何といっても日光の取り込み、太陽の光がだだちゃ豆の株元(土から茎が出ている所)まで届くようになります。そして根が混み合わないため根の占有する面積も広がり根の張りが良くなって根粒菌も活性化してきます。
株間(株と株の間)を広くとる。だだちゃ豆の通常の栽培より間隔を(90㎝)と一般より30%広くとって根元まで太陽の光をたっぷり浴びさせ、強い根をたくさん土の中で育てるのが伊藤さんの栽培方法です。
だだちゃ豆と根粒菌の秘密とは
広く株間を取ることで幾度も繰りかえされる土寄せの作業はやりやすくなり、太陽の光も入りやすくだだちゃ豆の根の張りにゆとりが生まれ根が活性化してきます。

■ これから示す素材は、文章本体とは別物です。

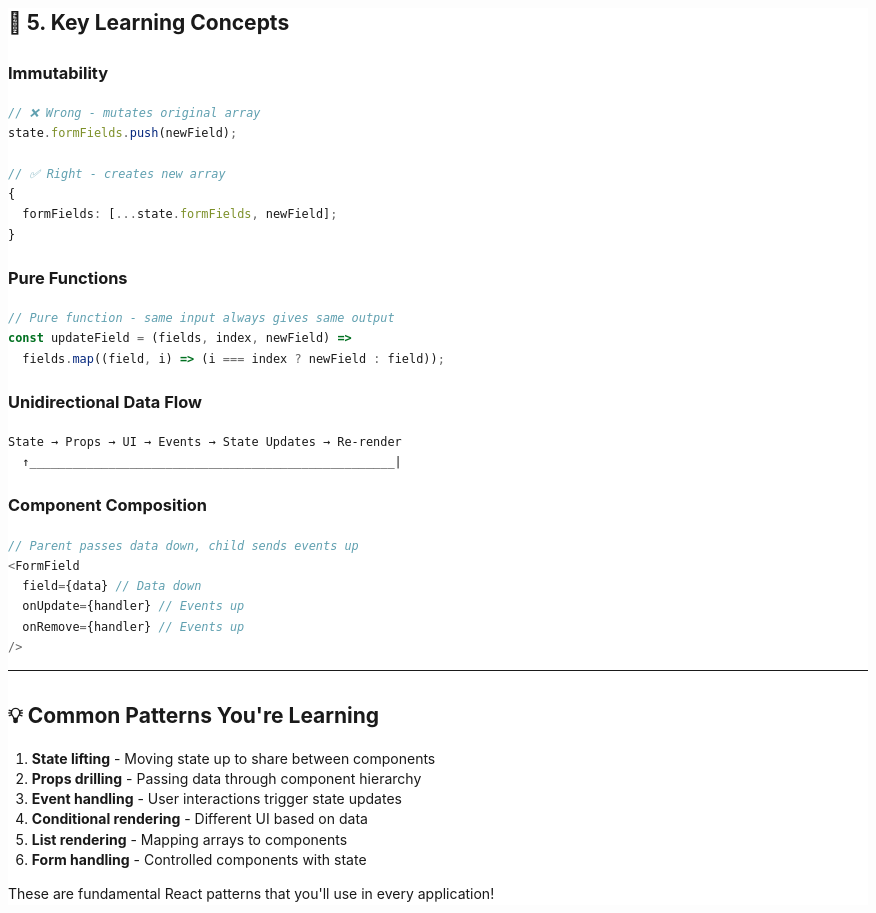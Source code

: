 ## 🧠 **5. Key Learning Concepts**

### **Immutability**

```typescript
// ❌ Wrong - mutates original array
state.formFields.push(newField);

// ✅ Right - creates new array
{
  formFields: [...state.formFields, newField];
}
```

### **Pure Functions**

```typescript
// Pure function - same input always gives same output
const updateField = (fields, index, newField) =>
  fields.map((field, i) => (i === index ? newField : field));
```

### **Unidirectional Data Flow**

```
State → Props → UI → Events → State Updates → Re-render
  ↑___________________________________________________|
```

### **Component Composition**

```typescript
// Parent passes data down, child sends events up
<FormField
  field={data} // Data down
  onUpdate={handler} // Events up
  onRemove={handler} // Events up
/>
```

---

## 💡 **Common Patterns You're Learning**

1. **State lifting** - Moving state up to share between components
2. **Props drilling** - Passing data through component hierarchy
3. **Event handling** - User interactions trigger state updates
4. **Conditional rendering** - Different UI based on data
5. **List rendering** - Mapping arrays to components
6. **Form handling** - Controlled components with state

These are fundamental React patterns that you'll use in every application!
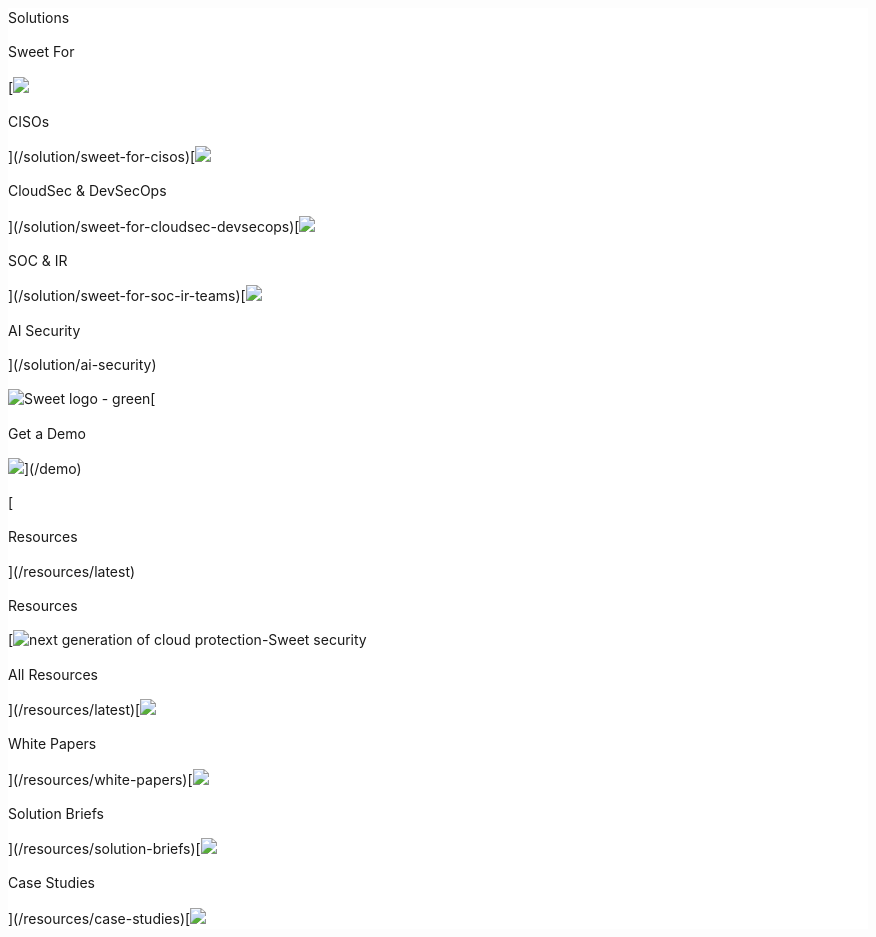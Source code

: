 Solutions

Sweet For

[![](https://cdn.prod.website-files.com/671e67b935e33231695d5a63/6880c7bea568e439b8272a49_Sweet%20for%20CISOs.svg)

CISOs

](/solution/sweet-for-cisos)[![](https://cdn.prod.website-files.com/671e67b935e33231695d5a63/6880c7be07772e11204b0c4e_Sweet%20for%20CloudSec%20%26%20DevSecOps.svg)

CloudSec & DevSecOps

](/solution/sweet-for-cloudsec-devsecops)[![](https://cdn.prod.website-files.com/671e67b935e33231695d5a63/6880c7bec5bf43694b56ba71_SOC%20%26%20IR.svg)

SOC & IR

](/solution/sweet-for-soc-ir-teams)[![](https://cdn.prod.website-files.com/671e67b935e33231695d5a63/67d959d3bd58b2cf8d8d8d2a_AI%20Security.svg)

AI Security

](/solution/ai-security)

![Sweet logo - green](https://cdn.prod.website-files.com/671e67b935e33231695d5a63/672c6fe9e4772692997a3aa1_Sweet%20logo-green.svg)[

Get a Demo

![](https://cdn.prod.website-files.com/671e67b935e33231695d5a63/672b748583a8c3b6b6be3eb4_Sweet%20btn%20CTA.svg)](/demo)

[

Resources

](/resources/latest)

Resources

[![next generation of cloud protection-Sweet security](https://cdn.prod.website-files.com/671e67b935e33231695d5a63/67445d44b9f45b08d13096c8_Latest.svg)

All Resources

](/resources/latest)[![](https://cdn.prod.website-files.com/671e67b935e33231695d5a63/673c82d3286b2c99ddef128a_White%20papers.svg)

White Papers

](/resources/white-papers)[![](https://cdn.prod.website-files.com/671e67b935e33231695d5a63/673ce2d87df576cc188be501_Solution%20Briefs.svg)

Solution Briefs

](/resources/solution-briefs)[![](https://cdn.prod.website-files.com/671e67b935e33231695d5a63/673c82d3c44e2c1f3e4c60e0_Case%20studies.svg)

Case Studies

](/resources/case-studies)[![](https://cdn.prod.website-files.com/671e67b935e33231695d5a63/673c82d35a60776d0133c6d5_Webinars.svg)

根を強くすることは根粒菌を活性化し旺盛にすることに繋がります。何といっても根を健全にするには手間暇を惜しまない土寄せ作業が欠かせません。これは雑草の抑制、除草もかねて大事な肥培管理です。
土寄せをすることで根が強く旺盛になり根粒菌が増殖して、根がますます強くなっていくことで根粒菌もまたますます旺盛になっていくという善循環を生み出すことになるのです。つまり、根を強くすることでこの根粒菌が活発に働き、美味しいだだちゃ豆を育ててくれるのです。
やはり、だだちゃ豆は健康に強く育つことで美味しさも倍増していくというお話になります。